Мореходы Личутины происходили от таких родов: Лазаревичи, Тазуи, Назаровичи и Боюшковы. Лазаревичи и Назаровичи жили в Окладниковой слободе, а Тазуи и Боюшковы — в Кузнецовой. Самоеды из Тазовской губы однажды напали на Окладникову слободу и увезли с собой ребёнка, он вырос в чуме, женился на самоединке и с детьми вернулся на родину. От него, по преданию, и пошли Личутины-Тазуи. Михаил и Василий Личутины, погибшие в 1790 году на Матке, жили в Кузнецовой слободке и были из Тазуевых, к этому роду принадлежал погибший в ту же зиму 1790 года Никита Сидорович Личутин, а скончавшийся от цинги кормщик Семён Никифорович Личутин жил в Окладниковой слободе. А всего в ту зиму отдали Богу душу 42 промышленника, и рукой священника Киприянова записано: “...были погребены в 1790 году без надлежащего надгробного священнического отпевания, будучи на Новой Земле за промыслом, оставшимися своими сотоварищами”. Но погибшие числились в раскольниках-беспоповцах поморского согласия, в “никонову антихристову церкву” к исповеди не ходили уже многие годы, что покрученников, воздвигших помянный крест над могилою на гранитном берегу, нисколько не удручало (острову было дано имя сорокалетнего кормщика Михайлы Личутина, только что оштрафованного Архангельским архиепископом на 24 рубля; наверное, этот Михайла Личутин пользовался уважением в среде мезенских мещан не только как знаток Ледяного моря, но и как старообрядческий начётчик).
Из того похода на Матку вернулись домой 46 промышленников и рассказали о случившейся трагедии. Можно представить, какой горестный прощальный вопль плачеи разлился тогда над Мезенью.
Богатую жатву собрала цинготная “старуха-маруха” со своими юными сёстрами...
По преданию, на месте становища Сокольня Нова новгородец Окладников с сыновьями в устье реки Мезени зарубил в середине шестнадцатого века выселок, чтобы заняться зверобойкой. Прежде чем съехать в Заволочье, Окладников заручился от царя Ивана Грозного грамотой на владение лукоморьем. Ему давалось право “копить на великого государя слободы и с песков, и рыбных ловищ, и сокольих и кречатьих садбищ, давати с году на год государю оброки”. Так на месте зимовья, где погодно жили помытчики и сокольники, ловившие птицу на Канской земле для царской охоты, появилась Окладникова слобода как начало грядущего города Мезени. Но, наверное, промышленное стан’овье появилось в устье реки гораздо раньше, ещё во времена великого князя Московского Ивана Калиты, отобравшего земли Великой Перми и Печоры у Великого Новгорода. А коли дорога за Камень шла по Мезени и притоку её Пёзе, через наволок в Усть-Цильму, где стояли кушные избы и лошади, чтобы перетаскивать из Пёзы на Цильму карбасы, лёгкие кочи и грузы для промыслу, если ещё в те старопрежние времена кречеты и соколы от Ледовитого моря были в особой цене и шли в подарок от Русского двора в Персию, Бухару, Хорезм и Египет, то уже в те годы сидели в устье реки Мезени помытчики со своими семьями и отлавливали на Канине соколов-слётышей и приваживали их к руке, чтобы в берестяных плетухах, обёрнутых в рогозы, доставить лошадьми по зимнему пути в столицу к Московскому князю Ивану Даниловичу Калите на потешный двор....

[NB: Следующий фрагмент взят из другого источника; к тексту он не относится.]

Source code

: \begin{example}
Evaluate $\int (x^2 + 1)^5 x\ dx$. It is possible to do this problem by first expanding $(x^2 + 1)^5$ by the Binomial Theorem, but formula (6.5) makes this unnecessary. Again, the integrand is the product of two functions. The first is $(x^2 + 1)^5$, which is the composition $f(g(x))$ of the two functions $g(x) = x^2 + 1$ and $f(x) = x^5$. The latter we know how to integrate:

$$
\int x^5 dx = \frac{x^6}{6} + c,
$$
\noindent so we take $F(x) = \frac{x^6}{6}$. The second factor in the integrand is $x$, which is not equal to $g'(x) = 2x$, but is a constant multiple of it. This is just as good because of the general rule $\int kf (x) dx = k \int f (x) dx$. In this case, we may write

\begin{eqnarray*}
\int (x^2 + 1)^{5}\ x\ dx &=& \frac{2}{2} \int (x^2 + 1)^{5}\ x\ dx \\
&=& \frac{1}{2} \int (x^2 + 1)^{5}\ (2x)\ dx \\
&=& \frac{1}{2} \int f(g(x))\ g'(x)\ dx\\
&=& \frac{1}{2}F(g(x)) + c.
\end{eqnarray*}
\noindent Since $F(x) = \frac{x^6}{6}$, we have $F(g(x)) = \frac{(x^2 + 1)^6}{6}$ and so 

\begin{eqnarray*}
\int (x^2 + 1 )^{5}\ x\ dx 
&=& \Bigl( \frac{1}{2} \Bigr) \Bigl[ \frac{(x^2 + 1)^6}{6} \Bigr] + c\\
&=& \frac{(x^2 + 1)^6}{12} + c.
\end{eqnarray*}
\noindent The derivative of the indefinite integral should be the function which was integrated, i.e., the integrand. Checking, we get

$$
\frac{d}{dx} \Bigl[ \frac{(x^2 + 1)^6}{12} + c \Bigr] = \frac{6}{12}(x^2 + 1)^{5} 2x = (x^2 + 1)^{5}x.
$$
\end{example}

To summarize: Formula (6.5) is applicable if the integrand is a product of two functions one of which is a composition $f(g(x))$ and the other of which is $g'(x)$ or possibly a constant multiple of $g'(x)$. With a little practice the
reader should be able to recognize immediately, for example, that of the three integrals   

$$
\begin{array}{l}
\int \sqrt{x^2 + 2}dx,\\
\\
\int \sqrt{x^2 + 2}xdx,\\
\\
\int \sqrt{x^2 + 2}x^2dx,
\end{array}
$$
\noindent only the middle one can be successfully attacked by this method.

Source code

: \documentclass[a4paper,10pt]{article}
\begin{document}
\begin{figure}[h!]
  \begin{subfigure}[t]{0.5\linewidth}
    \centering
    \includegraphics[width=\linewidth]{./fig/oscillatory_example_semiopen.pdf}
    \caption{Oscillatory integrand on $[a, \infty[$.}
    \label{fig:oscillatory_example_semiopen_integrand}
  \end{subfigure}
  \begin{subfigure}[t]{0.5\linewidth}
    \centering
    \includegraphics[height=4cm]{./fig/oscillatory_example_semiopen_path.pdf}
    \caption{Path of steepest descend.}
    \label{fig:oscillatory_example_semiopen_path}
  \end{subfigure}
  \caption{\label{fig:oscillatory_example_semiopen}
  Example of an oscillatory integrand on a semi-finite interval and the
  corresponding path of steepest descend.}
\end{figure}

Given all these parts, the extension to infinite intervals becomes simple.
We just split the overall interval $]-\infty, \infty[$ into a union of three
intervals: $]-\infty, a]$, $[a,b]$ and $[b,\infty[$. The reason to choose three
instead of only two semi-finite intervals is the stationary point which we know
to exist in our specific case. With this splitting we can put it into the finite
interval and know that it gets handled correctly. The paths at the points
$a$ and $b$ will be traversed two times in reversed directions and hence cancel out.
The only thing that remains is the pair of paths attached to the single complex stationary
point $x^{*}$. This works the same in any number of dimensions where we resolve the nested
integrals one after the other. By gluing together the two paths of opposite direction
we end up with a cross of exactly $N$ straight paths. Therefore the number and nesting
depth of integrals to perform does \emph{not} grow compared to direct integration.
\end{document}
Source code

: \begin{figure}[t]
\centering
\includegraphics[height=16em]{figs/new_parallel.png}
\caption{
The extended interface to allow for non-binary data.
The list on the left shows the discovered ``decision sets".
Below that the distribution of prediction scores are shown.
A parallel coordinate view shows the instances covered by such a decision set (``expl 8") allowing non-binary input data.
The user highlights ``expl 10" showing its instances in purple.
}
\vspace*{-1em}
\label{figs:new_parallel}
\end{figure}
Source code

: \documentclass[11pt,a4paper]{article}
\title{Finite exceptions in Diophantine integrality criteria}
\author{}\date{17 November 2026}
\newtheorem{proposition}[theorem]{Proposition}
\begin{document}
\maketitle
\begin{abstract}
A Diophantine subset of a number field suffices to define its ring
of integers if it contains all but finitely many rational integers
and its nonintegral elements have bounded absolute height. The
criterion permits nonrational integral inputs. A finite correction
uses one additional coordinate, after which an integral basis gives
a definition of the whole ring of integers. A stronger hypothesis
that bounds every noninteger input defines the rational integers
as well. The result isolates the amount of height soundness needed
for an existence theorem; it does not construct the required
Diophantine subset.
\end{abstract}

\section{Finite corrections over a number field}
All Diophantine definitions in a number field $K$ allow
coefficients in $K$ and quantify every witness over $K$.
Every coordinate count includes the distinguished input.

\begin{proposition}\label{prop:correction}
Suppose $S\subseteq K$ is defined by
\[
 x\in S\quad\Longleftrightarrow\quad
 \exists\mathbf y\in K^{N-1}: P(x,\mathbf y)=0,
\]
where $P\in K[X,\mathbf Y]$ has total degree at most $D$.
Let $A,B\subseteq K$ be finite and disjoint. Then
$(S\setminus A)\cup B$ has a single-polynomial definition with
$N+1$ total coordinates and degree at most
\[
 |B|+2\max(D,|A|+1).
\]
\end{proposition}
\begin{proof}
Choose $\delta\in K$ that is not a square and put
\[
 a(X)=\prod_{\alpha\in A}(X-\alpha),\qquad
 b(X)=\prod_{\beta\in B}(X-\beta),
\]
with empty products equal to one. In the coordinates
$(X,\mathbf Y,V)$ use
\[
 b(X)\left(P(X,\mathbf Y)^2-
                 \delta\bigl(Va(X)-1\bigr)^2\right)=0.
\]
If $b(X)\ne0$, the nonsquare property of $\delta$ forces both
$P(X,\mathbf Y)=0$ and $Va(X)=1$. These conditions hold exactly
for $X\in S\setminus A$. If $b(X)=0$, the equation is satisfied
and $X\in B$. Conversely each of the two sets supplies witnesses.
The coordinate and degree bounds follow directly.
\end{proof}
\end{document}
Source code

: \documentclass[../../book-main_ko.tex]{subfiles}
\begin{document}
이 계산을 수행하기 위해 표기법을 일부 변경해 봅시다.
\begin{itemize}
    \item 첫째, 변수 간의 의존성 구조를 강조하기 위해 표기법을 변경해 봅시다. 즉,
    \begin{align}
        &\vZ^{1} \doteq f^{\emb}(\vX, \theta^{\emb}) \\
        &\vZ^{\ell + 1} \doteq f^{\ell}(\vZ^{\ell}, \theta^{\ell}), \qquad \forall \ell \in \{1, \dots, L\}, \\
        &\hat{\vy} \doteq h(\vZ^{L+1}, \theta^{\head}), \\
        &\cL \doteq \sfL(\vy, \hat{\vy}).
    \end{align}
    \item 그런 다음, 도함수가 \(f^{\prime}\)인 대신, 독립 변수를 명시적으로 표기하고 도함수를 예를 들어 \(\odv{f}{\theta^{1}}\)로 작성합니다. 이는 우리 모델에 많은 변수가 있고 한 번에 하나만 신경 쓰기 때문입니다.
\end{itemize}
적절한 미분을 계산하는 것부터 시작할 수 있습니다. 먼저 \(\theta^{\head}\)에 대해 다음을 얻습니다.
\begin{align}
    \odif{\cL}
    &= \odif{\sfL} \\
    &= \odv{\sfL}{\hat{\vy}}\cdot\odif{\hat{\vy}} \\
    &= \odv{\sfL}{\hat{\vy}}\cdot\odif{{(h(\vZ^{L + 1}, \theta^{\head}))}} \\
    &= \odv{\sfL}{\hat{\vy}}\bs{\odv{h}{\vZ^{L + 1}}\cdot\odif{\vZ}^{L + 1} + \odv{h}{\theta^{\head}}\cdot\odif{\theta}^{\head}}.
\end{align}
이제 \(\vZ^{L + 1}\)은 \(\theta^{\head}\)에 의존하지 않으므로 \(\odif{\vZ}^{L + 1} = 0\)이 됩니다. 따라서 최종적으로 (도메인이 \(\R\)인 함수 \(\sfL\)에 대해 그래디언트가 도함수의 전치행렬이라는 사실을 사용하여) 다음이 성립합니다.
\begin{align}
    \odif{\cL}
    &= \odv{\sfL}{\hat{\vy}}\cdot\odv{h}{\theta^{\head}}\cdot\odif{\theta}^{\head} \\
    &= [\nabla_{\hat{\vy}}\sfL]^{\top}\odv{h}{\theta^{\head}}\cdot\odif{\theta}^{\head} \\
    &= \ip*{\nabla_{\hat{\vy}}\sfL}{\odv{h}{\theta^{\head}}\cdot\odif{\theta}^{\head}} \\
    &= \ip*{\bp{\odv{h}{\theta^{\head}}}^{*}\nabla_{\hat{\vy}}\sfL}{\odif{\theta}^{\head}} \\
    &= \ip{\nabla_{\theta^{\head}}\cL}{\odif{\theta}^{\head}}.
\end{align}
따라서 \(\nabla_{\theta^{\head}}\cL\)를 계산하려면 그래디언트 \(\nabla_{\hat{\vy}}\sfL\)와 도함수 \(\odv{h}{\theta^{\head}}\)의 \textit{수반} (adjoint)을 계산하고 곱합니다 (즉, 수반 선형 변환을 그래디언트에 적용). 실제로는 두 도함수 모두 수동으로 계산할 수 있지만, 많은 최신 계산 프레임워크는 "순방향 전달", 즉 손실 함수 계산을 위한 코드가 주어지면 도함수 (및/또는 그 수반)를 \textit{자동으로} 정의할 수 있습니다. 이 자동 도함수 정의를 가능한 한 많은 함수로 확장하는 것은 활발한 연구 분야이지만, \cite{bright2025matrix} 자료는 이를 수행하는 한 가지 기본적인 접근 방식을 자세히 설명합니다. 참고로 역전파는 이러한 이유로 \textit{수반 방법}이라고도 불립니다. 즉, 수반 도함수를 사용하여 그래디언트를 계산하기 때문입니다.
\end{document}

Еремей Степанович Окладников, купец-старовер, судовладелец из Окладниковой слободы, неустанными рисковыми трудами нажил на звериных охотах приличного капиталу, в середине восемнадцатого века имел в услужении три семьи самоедов, 15 душ канинских и мезенских ненцев. В 1743 году Еремей Степанович снарядил свою лодью на сальный промысел на Грумант. Судно было затёрто и раздавлено торосами, а спасшиеся четыре груманлана прозимовали на арктическом острове Малые Буруны (о. Эдж) шесть лет и три месяца. Их приключения, напоминающие бедствия Робинзона Крузо на необитаемом тропическом острове, получили по всей Европе широкую огласку неповторимым мужеством и силой духа русского помора (об этом позже). Чтобы закончить страничку о возникновении города Мезени, припомню, что позднее в двух верстах от Окладниковой слободы на высоком угоре возле Большого Шара, выпадающего из реки, возник выселок Кузнецова слободка. Укоренились на моховой бережине промышленники Сопочкины. Фамилия коренная, поморская, произошла от понятия “сопец” — руль судна. Сопочкины имели кочи и лодьи, ходили для звериного промыслу на Матку и Грумант. Афанасий Сопочкин, как и Михайло Личутин (оба известные полярные походники) погибли на Новой Земле в 1790 году.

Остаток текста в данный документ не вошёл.